━━━━━ INFORMATION PROVIDED ━━━━━
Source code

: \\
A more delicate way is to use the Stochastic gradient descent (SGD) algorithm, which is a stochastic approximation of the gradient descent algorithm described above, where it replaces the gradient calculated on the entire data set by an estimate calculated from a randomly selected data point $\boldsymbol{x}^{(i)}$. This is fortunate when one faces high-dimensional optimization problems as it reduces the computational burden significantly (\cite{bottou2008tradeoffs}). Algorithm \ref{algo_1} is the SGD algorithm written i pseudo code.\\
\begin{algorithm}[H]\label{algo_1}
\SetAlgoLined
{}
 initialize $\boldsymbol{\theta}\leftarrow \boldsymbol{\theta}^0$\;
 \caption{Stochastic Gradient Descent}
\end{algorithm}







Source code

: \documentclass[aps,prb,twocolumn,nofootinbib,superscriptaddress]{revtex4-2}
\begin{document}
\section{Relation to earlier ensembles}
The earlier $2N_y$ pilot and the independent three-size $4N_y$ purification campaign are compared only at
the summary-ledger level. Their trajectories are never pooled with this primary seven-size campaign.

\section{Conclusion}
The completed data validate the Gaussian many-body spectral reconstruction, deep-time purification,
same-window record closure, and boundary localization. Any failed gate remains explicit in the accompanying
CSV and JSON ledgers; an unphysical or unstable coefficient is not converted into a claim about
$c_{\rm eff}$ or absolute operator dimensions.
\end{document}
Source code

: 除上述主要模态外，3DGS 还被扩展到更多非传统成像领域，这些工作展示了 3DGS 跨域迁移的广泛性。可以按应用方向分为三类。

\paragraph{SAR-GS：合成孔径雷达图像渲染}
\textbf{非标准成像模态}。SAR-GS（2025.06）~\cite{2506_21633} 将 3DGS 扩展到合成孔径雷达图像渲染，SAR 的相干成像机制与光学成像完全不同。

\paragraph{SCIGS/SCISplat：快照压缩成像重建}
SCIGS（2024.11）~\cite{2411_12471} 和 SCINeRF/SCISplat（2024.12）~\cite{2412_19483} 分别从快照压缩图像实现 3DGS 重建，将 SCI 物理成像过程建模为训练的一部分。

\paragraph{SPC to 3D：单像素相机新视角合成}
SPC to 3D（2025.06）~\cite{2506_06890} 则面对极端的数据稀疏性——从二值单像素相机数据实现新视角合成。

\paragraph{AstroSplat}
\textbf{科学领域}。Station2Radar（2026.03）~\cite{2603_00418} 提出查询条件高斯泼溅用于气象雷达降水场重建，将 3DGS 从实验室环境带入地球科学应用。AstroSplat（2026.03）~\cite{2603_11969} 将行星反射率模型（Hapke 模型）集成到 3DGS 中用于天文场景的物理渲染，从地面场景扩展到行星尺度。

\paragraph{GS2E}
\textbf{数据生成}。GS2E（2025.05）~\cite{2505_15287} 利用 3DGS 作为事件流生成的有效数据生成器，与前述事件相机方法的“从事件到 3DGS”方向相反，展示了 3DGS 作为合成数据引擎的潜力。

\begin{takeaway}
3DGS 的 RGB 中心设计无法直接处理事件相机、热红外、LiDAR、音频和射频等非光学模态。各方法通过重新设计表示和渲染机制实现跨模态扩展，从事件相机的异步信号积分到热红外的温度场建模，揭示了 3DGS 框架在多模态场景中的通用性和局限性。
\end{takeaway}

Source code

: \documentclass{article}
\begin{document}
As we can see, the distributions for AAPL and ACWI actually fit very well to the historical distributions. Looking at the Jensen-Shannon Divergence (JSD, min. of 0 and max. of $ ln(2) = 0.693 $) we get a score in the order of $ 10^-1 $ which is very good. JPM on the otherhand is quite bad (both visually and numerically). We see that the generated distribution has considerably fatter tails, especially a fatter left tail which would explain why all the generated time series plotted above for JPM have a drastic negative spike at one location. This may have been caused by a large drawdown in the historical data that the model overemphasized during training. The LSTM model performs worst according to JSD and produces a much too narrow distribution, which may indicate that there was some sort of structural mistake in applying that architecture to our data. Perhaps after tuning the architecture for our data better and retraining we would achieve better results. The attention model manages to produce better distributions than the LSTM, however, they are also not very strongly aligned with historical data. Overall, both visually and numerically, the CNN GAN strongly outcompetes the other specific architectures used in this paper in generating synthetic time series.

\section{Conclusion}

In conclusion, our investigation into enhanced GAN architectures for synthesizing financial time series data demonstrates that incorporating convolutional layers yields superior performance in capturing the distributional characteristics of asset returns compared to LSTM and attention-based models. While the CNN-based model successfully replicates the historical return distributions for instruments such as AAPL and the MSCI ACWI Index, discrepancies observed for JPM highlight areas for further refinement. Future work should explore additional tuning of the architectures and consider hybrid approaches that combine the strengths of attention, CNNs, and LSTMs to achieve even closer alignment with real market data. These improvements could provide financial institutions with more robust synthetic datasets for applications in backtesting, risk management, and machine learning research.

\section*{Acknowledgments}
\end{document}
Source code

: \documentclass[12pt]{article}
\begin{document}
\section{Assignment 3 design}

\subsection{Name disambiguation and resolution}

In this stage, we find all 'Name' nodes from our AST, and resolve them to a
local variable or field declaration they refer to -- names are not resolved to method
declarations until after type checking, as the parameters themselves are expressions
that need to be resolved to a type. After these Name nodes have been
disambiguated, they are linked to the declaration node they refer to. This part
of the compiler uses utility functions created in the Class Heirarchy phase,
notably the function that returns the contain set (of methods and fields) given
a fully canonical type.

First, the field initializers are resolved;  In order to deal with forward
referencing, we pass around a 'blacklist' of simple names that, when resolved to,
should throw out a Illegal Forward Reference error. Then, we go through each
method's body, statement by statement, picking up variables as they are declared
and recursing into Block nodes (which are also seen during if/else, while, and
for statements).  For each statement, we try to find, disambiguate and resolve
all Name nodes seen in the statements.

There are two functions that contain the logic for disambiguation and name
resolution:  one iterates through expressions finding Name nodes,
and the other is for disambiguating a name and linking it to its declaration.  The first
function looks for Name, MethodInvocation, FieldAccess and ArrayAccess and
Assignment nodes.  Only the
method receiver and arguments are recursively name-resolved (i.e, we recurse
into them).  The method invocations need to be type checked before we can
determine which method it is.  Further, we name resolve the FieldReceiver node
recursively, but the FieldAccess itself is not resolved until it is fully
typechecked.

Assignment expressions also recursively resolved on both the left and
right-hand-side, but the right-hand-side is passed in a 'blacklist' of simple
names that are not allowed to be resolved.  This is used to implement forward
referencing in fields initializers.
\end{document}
━━━━━
Copy out every line of the entries where the string "used" shows up.

As we can see, the distributions for AAPL and ACWI actually fit very well to the historical distributions. Looking at the Jensen-Shannon Divergence (JSD, min. of 0 and max. of $ ln(2) = 0.693 $) we get a score in the order of $ 10^-1 $ which is very good. JPM on the otherhand is quite bad (both visually and numerically). We see that the generated distribution has considerably fatter tails, especially a fatter left tail which would explain why all the generated time series plotted above for JPM have a drastic negative spike at one location. This may have been caused by a large drawdown in the historical data that the model overemphasized during training. The LSTM model performs worst according to JSD and produces a much too narrow distribution, which may indicate that there was some sort of structural mistake in applying that architecture to our data. Perhaps after tuning the architecture for our data better and retraining we would achieve better results. The attention model manages to produce better distributions than the LSTM, however, they are also not very strongly aligned with historical data. Overall, both visually and numerically, the CNN GAN strongly outcompetes the other specific architectures used in this paper in generating synthetic time series.
names that are not allowed to be resolved.  This is used to implement forward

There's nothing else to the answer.